# Task statement
Every line with the word "grupoaronseg" in it should be extracted from the data that follows.

(Extracted records)

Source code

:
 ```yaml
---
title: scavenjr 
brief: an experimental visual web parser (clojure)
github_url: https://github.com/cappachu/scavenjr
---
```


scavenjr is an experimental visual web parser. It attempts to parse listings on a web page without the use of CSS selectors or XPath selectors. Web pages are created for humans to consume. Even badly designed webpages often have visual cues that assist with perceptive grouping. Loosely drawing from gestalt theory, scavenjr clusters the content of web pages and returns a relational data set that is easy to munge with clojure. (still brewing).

--

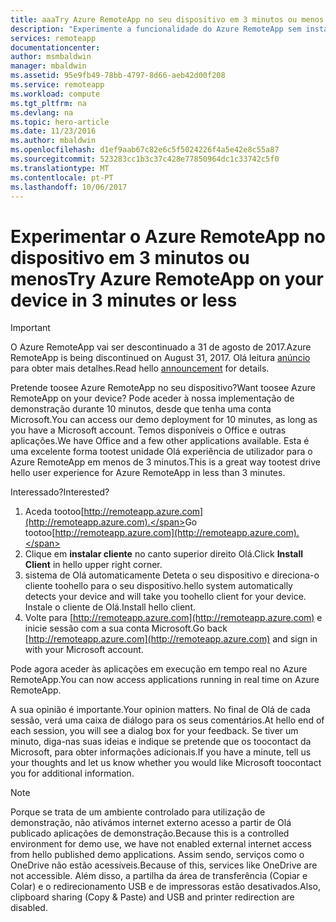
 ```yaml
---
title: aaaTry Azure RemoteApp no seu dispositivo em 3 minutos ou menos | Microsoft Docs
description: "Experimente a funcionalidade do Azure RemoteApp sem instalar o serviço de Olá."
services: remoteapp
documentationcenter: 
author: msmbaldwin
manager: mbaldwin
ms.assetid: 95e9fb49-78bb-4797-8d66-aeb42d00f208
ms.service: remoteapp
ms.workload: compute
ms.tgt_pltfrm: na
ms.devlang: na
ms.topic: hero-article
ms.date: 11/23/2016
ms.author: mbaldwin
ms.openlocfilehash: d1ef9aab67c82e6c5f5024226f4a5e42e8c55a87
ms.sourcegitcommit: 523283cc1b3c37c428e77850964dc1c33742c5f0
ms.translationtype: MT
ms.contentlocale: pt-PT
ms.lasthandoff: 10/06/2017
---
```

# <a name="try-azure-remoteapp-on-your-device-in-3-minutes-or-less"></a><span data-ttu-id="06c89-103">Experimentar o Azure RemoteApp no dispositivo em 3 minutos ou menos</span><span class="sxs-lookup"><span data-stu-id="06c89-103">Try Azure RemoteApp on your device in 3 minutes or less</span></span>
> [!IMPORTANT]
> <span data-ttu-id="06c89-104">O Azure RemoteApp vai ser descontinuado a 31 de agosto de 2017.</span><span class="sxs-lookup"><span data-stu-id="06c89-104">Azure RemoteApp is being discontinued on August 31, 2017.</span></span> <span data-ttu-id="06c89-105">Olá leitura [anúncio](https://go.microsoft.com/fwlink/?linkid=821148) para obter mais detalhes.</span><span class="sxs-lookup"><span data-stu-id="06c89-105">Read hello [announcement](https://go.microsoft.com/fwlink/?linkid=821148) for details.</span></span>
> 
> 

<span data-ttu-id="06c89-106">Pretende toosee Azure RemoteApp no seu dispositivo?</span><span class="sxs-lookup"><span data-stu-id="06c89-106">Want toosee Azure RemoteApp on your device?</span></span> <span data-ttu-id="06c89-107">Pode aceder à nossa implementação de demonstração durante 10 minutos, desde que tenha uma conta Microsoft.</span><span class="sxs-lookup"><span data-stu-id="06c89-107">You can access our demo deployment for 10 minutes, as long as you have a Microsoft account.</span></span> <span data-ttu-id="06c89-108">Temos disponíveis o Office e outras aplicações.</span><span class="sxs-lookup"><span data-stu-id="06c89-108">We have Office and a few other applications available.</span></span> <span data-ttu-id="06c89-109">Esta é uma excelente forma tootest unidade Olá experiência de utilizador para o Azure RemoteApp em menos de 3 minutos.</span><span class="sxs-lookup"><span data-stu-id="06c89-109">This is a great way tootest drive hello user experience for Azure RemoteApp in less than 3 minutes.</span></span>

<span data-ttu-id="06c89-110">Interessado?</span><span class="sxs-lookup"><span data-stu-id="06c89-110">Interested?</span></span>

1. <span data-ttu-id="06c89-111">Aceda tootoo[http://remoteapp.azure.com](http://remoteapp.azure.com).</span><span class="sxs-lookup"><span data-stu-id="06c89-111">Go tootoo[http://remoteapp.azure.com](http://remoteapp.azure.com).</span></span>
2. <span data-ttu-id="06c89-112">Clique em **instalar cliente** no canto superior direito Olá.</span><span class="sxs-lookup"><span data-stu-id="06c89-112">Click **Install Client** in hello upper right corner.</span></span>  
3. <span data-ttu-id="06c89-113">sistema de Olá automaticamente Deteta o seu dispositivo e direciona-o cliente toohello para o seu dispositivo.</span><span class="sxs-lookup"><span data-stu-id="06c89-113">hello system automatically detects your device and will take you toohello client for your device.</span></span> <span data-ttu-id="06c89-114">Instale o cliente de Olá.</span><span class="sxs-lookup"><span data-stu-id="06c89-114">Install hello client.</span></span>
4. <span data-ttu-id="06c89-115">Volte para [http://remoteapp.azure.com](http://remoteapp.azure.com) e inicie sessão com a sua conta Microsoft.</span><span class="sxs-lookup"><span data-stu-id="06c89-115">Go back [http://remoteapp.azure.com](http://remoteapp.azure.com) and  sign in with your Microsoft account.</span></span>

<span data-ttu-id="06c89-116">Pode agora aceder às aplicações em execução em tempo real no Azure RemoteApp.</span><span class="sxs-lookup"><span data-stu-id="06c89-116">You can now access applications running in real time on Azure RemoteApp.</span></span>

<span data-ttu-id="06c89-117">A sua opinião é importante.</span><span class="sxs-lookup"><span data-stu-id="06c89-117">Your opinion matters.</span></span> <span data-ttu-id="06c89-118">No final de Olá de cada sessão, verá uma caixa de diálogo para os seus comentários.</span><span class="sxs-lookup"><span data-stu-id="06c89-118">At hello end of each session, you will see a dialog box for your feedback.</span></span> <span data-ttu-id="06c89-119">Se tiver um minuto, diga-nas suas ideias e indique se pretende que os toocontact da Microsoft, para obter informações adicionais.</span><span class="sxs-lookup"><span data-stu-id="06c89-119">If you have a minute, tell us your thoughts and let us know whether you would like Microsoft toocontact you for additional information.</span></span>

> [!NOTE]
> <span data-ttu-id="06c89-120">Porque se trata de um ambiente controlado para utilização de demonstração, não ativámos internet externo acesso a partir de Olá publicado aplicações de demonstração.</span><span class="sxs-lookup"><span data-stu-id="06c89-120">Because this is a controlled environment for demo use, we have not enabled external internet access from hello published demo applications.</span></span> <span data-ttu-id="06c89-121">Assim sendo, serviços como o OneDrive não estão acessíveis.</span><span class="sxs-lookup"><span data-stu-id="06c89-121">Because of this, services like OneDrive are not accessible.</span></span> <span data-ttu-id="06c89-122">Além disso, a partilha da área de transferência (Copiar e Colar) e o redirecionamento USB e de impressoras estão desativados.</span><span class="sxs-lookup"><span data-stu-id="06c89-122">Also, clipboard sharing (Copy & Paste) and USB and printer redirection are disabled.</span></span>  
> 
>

==

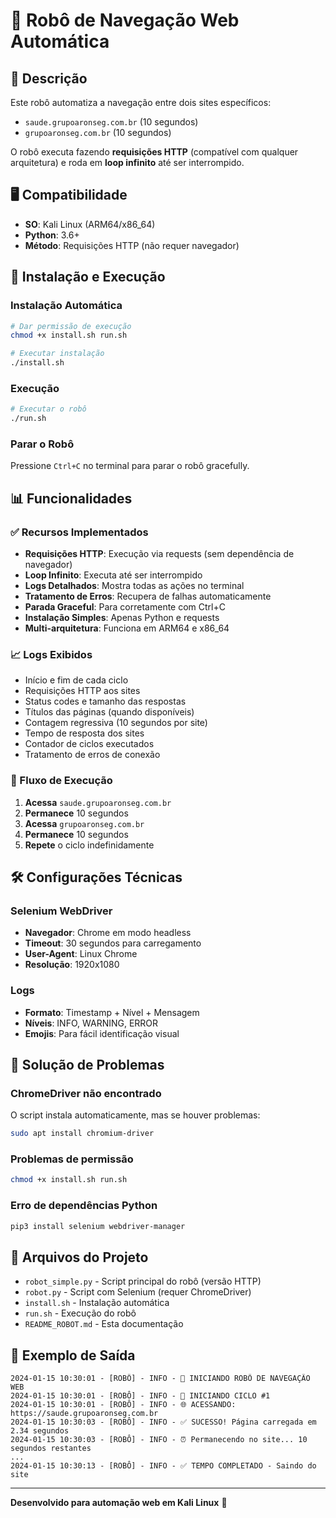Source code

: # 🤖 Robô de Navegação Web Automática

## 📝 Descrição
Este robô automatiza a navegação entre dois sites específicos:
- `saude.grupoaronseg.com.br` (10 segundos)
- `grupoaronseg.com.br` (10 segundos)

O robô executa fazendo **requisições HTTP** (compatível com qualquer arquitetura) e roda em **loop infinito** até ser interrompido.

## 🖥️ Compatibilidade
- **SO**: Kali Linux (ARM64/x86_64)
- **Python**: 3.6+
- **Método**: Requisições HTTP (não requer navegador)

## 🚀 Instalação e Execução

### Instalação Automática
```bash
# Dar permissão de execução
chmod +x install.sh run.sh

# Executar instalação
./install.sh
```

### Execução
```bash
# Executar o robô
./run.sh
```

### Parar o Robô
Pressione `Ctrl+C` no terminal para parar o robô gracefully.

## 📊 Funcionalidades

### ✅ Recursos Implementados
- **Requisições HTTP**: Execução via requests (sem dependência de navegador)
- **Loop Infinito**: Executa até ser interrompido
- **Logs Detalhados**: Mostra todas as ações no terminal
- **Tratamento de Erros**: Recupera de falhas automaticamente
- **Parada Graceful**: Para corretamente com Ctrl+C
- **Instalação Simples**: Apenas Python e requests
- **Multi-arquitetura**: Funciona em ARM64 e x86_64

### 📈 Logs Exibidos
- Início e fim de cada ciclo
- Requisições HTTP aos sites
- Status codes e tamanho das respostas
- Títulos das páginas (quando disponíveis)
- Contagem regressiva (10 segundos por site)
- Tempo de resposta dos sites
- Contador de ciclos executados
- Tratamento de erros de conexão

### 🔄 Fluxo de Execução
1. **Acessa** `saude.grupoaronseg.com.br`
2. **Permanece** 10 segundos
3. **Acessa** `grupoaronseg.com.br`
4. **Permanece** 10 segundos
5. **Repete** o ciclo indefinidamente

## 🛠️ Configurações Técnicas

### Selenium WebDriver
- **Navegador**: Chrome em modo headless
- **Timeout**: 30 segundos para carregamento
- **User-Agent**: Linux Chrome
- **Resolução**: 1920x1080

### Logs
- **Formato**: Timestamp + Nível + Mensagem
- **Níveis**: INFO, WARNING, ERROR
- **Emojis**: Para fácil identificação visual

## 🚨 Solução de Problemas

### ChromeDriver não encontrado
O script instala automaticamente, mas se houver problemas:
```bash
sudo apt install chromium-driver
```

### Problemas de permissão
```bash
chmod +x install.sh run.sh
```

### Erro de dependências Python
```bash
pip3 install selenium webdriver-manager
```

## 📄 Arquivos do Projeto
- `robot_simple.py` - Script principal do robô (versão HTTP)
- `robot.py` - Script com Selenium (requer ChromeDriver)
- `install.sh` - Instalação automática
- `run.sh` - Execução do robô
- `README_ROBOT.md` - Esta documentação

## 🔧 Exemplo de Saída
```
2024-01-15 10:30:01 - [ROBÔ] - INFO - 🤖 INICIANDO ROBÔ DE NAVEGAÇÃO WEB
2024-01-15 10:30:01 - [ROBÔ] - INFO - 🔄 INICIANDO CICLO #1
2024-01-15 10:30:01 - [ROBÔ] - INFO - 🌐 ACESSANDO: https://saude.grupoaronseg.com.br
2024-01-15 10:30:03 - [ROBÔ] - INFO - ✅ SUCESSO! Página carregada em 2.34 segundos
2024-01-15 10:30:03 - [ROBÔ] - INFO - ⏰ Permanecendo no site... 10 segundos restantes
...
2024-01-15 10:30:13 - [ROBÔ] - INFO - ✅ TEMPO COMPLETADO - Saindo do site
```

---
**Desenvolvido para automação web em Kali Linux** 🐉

# Solved problem
- `saude.grupoaronseg.com.br` (10 segundos)
- `grupoaronseg.com.br` (10 segundos)
1. **Acessa** `saude.grupoaronseg.com.br`
3. **Acessa** `grupoaronseg.com.br`
2024-01-15 10:30:01 - [ROBÔ] - INFO - 🌐 ACESSANDO: https://saude.grupoaronseg.com.br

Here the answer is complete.